__Task brief__
For this exercise, reproduce the entries below exactly, but only from the line containing "## 💡 Key Security Features" through the line containing "- **Emergency Withdrawal**: 7-day", both included.

__Dataset records__
# # # # # # #

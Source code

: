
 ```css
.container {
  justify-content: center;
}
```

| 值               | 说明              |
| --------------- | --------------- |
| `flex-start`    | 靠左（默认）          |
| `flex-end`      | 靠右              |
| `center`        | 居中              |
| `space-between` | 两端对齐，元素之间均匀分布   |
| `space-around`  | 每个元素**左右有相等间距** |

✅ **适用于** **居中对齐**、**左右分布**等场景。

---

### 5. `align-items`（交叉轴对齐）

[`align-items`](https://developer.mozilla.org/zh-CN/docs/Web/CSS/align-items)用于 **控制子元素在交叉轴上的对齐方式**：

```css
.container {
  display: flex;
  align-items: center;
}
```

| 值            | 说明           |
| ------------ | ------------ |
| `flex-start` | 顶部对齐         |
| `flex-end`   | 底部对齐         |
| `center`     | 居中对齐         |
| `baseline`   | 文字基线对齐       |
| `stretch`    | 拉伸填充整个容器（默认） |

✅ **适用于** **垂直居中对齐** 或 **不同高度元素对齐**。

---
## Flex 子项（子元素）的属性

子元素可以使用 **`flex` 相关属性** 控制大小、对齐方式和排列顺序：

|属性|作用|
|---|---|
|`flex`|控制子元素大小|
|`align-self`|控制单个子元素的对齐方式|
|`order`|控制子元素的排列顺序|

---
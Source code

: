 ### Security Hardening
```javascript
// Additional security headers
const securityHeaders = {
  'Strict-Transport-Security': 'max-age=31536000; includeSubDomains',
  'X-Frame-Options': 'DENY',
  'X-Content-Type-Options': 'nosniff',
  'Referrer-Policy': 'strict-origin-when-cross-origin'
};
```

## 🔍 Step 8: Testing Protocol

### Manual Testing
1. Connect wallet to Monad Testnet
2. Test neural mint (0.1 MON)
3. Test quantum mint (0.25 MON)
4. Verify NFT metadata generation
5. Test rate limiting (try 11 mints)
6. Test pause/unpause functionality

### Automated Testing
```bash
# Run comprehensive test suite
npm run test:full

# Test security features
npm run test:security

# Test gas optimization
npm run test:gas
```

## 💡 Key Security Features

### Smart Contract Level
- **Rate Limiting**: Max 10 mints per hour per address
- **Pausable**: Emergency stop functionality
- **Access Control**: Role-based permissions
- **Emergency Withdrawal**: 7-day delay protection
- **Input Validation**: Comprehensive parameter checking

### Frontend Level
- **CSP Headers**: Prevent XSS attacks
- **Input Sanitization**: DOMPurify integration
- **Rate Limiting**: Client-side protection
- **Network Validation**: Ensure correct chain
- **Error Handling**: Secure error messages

# # # # # # #

__Response__
## 💡 Key Security Features

### Smart Contract Level
- **Rate Limiting**: Max 10 mints per hour per address
- **Pausable**: Emergency stop functionality
- **Access Control**: Role-based permissions
- **Emergency Withdrawal**: 7-day delay protection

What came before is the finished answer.